━━━━━ Supplied material

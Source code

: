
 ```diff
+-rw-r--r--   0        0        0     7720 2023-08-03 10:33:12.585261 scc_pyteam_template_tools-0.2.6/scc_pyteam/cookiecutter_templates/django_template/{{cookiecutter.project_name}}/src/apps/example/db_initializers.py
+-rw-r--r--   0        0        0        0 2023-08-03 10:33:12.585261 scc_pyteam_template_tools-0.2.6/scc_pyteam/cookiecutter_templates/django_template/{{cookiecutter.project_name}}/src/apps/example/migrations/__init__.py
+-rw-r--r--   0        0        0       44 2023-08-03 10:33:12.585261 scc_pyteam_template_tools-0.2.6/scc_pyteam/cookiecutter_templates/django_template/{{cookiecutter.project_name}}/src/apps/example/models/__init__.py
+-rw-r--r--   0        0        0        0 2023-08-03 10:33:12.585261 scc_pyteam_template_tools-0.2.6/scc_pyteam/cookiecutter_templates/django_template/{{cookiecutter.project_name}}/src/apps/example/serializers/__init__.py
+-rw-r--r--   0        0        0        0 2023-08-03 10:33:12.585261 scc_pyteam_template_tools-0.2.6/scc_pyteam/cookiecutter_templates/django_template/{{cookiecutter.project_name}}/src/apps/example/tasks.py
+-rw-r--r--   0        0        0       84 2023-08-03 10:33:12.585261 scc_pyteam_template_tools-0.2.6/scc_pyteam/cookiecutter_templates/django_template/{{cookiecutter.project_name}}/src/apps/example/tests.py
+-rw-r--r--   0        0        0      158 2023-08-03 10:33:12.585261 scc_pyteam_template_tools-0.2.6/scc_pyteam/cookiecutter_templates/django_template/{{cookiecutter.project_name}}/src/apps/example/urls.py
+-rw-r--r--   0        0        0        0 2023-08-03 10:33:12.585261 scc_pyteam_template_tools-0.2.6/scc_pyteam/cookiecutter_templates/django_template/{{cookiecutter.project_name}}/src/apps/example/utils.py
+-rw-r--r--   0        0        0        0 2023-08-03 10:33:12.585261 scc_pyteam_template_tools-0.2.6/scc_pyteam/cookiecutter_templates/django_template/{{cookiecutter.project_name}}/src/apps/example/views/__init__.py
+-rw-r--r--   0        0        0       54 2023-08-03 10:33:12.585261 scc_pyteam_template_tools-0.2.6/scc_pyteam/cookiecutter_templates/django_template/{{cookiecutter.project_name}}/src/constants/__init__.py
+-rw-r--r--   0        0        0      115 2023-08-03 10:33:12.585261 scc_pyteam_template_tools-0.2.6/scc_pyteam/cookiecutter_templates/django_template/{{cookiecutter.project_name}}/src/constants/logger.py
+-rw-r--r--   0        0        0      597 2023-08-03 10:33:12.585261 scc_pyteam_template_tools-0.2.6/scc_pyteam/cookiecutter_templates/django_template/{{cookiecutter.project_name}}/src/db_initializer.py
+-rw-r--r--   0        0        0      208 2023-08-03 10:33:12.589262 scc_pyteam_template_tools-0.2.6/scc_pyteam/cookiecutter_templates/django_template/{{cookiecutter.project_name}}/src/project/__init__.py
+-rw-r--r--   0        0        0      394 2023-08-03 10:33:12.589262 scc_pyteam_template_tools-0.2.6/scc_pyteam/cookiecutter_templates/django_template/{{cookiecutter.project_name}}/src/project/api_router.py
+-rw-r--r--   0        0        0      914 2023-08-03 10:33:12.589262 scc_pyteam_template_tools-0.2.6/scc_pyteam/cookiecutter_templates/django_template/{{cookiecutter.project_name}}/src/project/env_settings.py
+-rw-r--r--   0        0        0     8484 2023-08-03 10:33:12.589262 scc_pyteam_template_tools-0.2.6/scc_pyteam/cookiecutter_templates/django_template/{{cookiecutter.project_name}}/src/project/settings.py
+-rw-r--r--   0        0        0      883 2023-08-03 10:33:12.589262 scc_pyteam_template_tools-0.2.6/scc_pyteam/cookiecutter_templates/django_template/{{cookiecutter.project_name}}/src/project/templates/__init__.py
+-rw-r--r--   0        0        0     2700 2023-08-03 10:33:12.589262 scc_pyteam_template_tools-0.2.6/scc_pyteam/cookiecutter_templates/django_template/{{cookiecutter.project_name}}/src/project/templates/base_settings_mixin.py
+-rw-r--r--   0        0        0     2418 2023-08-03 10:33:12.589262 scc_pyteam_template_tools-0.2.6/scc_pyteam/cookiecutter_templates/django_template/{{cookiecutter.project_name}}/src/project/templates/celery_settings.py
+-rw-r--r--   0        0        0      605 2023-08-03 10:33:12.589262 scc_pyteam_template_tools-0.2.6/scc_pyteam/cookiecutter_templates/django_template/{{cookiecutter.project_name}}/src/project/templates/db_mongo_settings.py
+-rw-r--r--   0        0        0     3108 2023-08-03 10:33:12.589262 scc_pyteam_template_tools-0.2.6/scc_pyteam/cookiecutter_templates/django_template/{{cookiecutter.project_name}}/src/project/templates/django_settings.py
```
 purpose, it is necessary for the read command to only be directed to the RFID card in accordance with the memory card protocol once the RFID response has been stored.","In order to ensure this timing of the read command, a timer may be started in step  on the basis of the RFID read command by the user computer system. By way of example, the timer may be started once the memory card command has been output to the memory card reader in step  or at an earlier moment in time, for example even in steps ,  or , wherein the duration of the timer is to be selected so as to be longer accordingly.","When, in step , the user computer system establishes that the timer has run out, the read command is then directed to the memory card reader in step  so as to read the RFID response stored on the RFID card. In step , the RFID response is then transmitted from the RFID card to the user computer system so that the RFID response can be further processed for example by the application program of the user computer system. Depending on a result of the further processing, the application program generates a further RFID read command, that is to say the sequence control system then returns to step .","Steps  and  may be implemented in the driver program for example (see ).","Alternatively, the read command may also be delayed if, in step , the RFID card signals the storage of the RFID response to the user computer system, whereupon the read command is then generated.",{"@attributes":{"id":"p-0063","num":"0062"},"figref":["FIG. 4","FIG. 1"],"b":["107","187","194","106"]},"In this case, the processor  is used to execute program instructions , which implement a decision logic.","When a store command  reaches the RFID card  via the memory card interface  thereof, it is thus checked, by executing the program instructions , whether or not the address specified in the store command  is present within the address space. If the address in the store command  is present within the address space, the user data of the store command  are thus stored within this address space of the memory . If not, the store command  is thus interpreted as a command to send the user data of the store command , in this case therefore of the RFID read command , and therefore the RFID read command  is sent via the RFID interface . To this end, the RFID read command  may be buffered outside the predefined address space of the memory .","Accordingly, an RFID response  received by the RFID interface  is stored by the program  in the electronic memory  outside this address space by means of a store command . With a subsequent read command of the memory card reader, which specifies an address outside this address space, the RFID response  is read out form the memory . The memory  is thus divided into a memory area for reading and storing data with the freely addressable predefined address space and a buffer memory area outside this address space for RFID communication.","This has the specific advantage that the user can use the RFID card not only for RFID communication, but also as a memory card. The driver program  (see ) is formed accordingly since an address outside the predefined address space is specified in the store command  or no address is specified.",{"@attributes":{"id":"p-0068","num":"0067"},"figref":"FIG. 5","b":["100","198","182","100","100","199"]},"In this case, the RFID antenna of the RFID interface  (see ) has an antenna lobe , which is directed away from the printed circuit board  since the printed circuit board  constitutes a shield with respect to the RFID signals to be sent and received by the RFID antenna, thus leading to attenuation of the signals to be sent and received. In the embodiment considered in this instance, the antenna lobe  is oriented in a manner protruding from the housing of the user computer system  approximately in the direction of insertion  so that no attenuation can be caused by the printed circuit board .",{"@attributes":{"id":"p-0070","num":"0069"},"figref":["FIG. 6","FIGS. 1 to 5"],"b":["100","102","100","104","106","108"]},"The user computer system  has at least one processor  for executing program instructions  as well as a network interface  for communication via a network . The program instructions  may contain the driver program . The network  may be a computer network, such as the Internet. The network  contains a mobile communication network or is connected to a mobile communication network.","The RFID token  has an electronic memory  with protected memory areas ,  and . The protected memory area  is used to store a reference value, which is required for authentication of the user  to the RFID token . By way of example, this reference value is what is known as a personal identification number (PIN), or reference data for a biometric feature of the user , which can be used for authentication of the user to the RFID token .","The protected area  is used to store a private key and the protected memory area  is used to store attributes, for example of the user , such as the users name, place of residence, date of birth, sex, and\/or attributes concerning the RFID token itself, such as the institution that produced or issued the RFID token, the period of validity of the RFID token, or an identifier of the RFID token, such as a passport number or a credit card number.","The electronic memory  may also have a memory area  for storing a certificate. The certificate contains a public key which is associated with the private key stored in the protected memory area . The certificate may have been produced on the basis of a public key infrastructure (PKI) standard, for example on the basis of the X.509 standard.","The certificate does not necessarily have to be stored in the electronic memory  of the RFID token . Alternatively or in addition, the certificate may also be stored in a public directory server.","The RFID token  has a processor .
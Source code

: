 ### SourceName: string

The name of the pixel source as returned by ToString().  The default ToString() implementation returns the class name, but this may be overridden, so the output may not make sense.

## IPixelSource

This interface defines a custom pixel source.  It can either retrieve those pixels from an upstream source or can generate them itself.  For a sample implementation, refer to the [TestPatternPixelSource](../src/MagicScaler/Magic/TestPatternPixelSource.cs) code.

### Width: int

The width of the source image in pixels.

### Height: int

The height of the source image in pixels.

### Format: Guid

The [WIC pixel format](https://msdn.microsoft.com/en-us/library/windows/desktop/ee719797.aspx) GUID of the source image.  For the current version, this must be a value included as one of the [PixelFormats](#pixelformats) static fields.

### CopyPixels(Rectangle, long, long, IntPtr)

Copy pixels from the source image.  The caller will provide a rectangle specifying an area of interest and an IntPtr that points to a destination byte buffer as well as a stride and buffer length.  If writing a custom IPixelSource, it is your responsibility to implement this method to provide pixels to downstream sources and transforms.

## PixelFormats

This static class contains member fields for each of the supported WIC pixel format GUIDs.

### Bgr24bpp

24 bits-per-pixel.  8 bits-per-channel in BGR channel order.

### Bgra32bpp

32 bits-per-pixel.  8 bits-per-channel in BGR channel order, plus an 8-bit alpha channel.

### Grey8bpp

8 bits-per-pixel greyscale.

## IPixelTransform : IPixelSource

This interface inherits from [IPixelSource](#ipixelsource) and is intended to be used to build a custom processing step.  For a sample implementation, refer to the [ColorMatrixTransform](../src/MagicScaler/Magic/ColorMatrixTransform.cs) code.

━━━━━━━━━━

• _Your assignment_
What lines above contain the string "constants"? Copy all of them.

• _Exercise answer_
+-rw-r--r--   0        0        0       54 2023-08-03 10:33:12.585261 scc_pyteam_template_tools-0.2.6/scc_pyteam/cookiecutter_templates/django_template/{{cookiecutter.project_name}}/src/constants/__init__.py
+-rw-r--r--   0        0        0      115 2023-08-03 10:33:12.585261 scc_pyteam_template_tools-0.2.6/scc_pyteam/cookiecutter_templates/django_template/{{cookiecutter.project_name}}/src/constants/logger.py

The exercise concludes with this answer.